YOUR INSTRUCTIONS: Please retype the records below exactly, from the first line through the line containing "- [Variables de", and leave out any pictures.
------ DATA FOR REVIEW
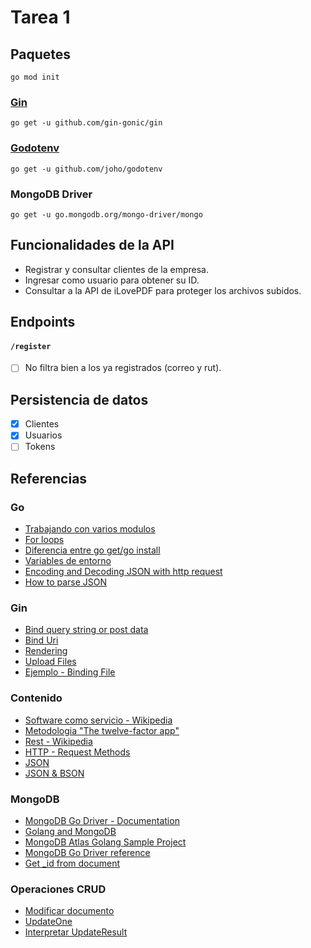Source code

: # Tarea 1

## Paquetes

`go mod init`

### [Gin](https://gin-gonic.com/)
`go get -u github.com/gin-gonic/gin`


### [Godotenv](https://github.com/joho/godotenv)
`go get -u github.com/joho/godotenv`


### MongoDB Driver
`go get -u go.mongodb.org/mongo-driver/mongo`

## Funcionalidades de la API

- Registrar y consultar clientes de la empresa. 
- Ingresar como usuario para obtener su ID. 
- Consultar a la API de iLovePDF para proteger los archivos subidos.

## Endpoints

#### `/register`


- [ ] No filtra bien a los ya registrados (correo y rut).

## Persistencia de datos

- [x] Clientes
- [x] Usuarios
- [ ] Tokens

## Referencias

### Go


- [Trabajando con varios modulos](https://go.dev/doc/tutorial/workspaces)
- [For loops](https://yourbasic.org/golang/for-loop/)
- [Diferencia entre go get/go install](https://stackoverflow.com/questions/24878737/what-is-the-difference-between-go-get-and-go-install)
- [Variables de entorno](https://blog.friendsofgo.tech/posts/trabajando-con-variables-de-entorno-en-go/)
- [Encoding and Decoding JSON with http request](https://kevin.burke.dev/kevin/golang-json-http/#:~:text=type%20User%20struct%7B%20Id%20string%20Balance%20uint64%20%7D,first%20and%20then%20copy%20that%20to%20a%20reader.)
- [How to parse JSON](https://hackajob.com/talent/blog/how-to-parse-json-from-apis-in-golang)


### Gin


- [Bind query string or post data](https://gin-gonic.com/docs/examples/bind-query-or-post/)
- [Bind Uri](https://gin-gonic.com/docs/examples/bind-uri/)
- [Rendering](https://gin-gonic.com/es/docs/examples/rendering/)
- [Upload Files](https://gin-gonic.com/docs/examples/upload-file/single-file/)
- [Ejemplo - Binding File](https://github.com/gin-gonic/examples/blob/master/file-binding/main.go)

### Contenido

- [Software como servicio - Wikipedia](https://es.wikipedia.org/wiki/Software_como_servicio)
- [Metodologia "The twelve-factor app"](https://12factor.net/es/)
- [Rest - Wikipedia](https://es.wikipedia.org/wiki/Transferencia_de_Estado_Representacional)
- [HTTP - Request Methods](https://en.wikipedia.org/wiki/HTTP#Request_methods)
- [JSON](https://www.json.org/json-en.html)
- [JSON & BSON](https://www.mongodb.com/json-and-bson)


### MongoDB

- [MongoDB Go Driver - Documentation](https://www.mongodb.com/docs/drivers/go/current/quick-start/)
- [Golang and MongoDB](https://www.mongodb.com/languages/golang)
- [MongoDB Atlas Golang Sample Project](https://github.com/mongodb-university/atlas_starter_go)
- [MongoDB Go Driver reference](https://www.mongodb.com/docs/drivers/go/current/#introduction)
- [Get _id from document](https://dev.to/yasaricli/getting-mongodb-id-for-go-4e05)


### Operaciones CRUD

- [Modificar documento](https://www.mongodb.com/docs/drivers/go/current/fundamentals/crud/write-operations/modify/)
- [UpdateOne](https://www.mongodb.com/docs/drivers/go/current/usage-examples/updateOne/)
- [Interpretar UpdateResult](https://stackoverflow.com/questions/76232471/how-can-i-read-data-from-mongo-updateresult-type-in-golang-updateone-addtose)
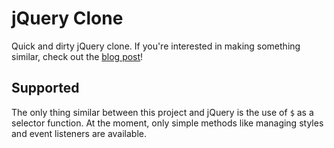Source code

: # jQuery Clone
Quick and dirty jQuery clone. If you're interested in making something similar, check out the [blog post](https://dev.to/phamn23/making-a-very-simple-jquery-clone-49dj)!

## Supported
The only thing similar between this project and jQuery is the use of `$` as a selector function. At the moment, only simple methods like managing styles and event listeners are available.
------------
TASK RESPONSE:
Source code

: # Tarea 1

## Paquetes

`go mod init`

### [Gin](https://gin-gonic.com/)
`go get -u github.com/gin-gonic/gin`


### [Godotenv](https://github.com/joho/godotenv)
`go get -u github.com/joho/godotenv`


### MongoDB Driver
`go get -u go.mongodb.org/mongo-driver/mongo`

## Funcionalidades de la API

- Registrar y consultar clientes de la empresa. 
- Ingresar como usuario para obtener su ID. 
- Consultar a la API de iLovePDF para proteger los archivos subidos.

## Endpoints

#### `/register`


- [ ] No filtra bien a los ya registrados (correo y rut).

## Persistencia de datos

- [x] Clientes
- [x] Usuarios
- [ ] Tokens

## Referencias

### Go


- [Trabajando con varios modulos](https://go.dev/doc/tutorial/workspaces)
- [For loops](https://yourbasic.org/golang/for-loop/)
- [Diferencia entre go get/go install](https://stackoverflow.com/questions/24878737/what-is-the-difference-between-go-get-and-go-install)
- [Variables de entorno](https://blog.friendsofgo.tech/posts/trabajando-con-variables-de-entorno-en-go/)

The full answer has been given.